Fowler, 57, made his plans known in a letter to Supervisor Robert H. Giza and the Town Board.

"I want to thank the board for the many opportunities it has bestowed upon me over the years, and I hope the board will continue to recognize, in the future, the high degree of professionalism, programming and public service exemplified by the Town of Lancaster Police Department," he wrote.

Giza praised Fowler.

"Tom has served the Town of Lancaster well over his years of service," the supervisor said. "We wish him well."

With Fowler's departure, the town and the village will move ahead with plans for merging the police forces, Giza said.

On Dec. 15, Lancaster Village Police Chief Gary Stoldt will be appointed chief of the town's police force, effective Jan. 4. At that point, the village plans to contract with the town for police chief services until the merger goes through, tentatively in March, officials said.

Initially, the combined departments will remain in two buildings, but soon after the merger occurs, officials will look for a single headquarters, they said.

The town and village police forces have been discussing the merger for months but have been waiting for Fowler's retirement to make the plan cost-effective.

In addition to Fowler, one of the town police captains, Anthony Suchyna, is also retiring at the beginning of the year.

Excluding benefits, Fowler last year earned $93,870, and Suchyna $79,550.

Not having to pay those salaries is key to making the merger work, town officials have said. The merger is expected to reduce costs almost immediately, said Lancaster Village Mayor William G. Cansdale Jr.

"We thought it might take a year or two, but I'm confidant we'll almost immediately hit the target," he said.

Cansdale estimates that village residents will see an approximately $22 reduction in taxes, based on a $70,000 home, while town residents will see a $27 reduction, based on a $100,000 home.

"We will have the same level of protection," he said.
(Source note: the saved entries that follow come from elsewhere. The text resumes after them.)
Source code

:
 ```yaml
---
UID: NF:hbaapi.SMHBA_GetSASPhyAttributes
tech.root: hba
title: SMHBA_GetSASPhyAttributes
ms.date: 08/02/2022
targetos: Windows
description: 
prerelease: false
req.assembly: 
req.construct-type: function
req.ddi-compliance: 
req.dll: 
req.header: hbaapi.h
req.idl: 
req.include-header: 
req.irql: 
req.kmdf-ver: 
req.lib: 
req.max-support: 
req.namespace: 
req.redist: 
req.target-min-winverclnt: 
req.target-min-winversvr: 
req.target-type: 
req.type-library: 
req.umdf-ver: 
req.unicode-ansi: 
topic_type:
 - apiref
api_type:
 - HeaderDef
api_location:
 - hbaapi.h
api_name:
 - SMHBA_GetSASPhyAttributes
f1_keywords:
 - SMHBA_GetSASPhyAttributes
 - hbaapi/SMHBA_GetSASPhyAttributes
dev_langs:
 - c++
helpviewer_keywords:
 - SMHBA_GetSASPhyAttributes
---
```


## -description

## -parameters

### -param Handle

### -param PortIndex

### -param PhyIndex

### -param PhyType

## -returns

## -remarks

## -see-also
Fowler, a 35-year veteran of the department, has served as police chief since 1979.

In the last few years, he has been beset by controversy:

A no-confidence vote passed unanimously during a police union meeting in 1999, when officers accused him of "vindictiveness" against officers with opinions different from his.
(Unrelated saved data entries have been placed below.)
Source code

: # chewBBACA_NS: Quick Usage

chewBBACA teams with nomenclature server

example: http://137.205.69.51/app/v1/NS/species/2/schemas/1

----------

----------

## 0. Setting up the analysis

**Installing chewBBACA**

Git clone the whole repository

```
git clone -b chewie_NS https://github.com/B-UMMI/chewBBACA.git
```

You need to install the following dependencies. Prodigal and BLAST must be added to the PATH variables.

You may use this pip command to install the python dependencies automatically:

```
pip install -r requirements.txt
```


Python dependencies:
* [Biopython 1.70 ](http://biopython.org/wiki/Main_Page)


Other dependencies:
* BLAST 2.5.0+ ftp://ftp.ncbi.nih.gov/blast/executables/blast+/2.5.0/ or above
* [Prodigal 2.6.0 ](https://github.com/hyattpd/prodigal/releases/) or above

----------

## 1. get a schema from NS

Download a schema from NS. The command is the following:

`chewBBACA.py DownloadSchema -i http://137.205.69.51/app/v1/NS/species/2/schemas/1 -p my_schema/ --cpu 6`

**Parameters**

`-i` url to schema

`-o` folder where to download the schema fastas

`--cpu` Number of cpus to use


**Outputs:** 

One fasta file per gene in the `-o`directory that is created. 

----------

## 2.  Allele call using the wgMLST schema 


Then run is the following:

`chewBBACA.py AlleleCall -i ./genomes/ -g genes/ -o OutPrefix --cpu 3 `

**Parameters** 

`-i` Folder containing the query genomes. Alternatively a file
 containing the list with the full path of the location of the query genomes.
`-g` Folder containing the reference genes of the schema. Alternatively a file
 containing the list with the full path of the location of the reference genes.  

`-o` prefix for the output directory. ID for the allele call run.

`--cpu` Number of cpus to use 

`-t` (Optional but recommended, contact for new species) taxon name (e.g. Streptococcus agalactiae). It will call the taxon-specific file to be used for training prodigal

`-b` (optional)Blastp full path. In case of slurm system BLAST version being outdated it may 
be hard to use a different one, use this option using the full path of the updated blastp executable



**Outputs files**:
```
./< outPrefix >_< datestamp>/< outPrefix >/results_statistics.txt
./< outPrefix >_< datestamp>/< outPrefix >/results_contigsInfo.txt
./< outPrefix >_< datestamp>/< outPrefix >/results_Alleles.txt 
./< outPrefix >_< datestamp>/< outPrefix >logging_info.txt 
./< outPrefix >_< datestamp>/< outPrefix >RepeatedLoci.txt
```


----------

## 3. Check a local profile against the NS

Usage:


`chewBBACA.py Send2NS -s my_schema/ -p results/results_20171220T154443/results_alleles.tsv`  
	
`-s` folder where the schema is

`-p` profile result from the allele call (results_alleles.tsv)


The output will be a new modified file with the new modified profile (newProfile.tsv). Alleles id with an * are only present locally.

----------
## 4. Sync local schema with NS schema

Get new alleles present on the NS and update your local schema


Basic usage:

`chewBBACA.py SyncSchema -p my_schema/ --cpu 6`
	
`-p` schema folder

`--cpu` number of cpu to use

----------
In two recent instances, officers accused of wrongdoing by the department had the charges overturned in court, or by the state.

More recently, residents attending Town Board meetings have questioned how many hours Fowler spends at work, noting that he is also an attorney. Fowler's supporters branded the accusations nothing more than long-festering grudges by people once investigated by the chief.

Also this year, Fowler was criticized when his request for a pension upgrade was approved. Fowler qualified for the upgrade based on a 1999 amendment to state law passed by State Sen. Dale M. Volker, R-Lancaster, with whom Fowler shares a law office.

It is estimated that the sweetener will increase Fowler's annual pension to $67,500, from about $63,000. The change cost the town about $14,000 this year. "I'm entitled to the same benefits that every other police officer in the town gets," Fowler said earlier this year.

In addition, Fowler has asked town officials to buy back accrued sick days in two payments -- half this year and half next -- for tax purposes.

Giza said the board is still evaluating that request.

Fowler could not be reached to comment.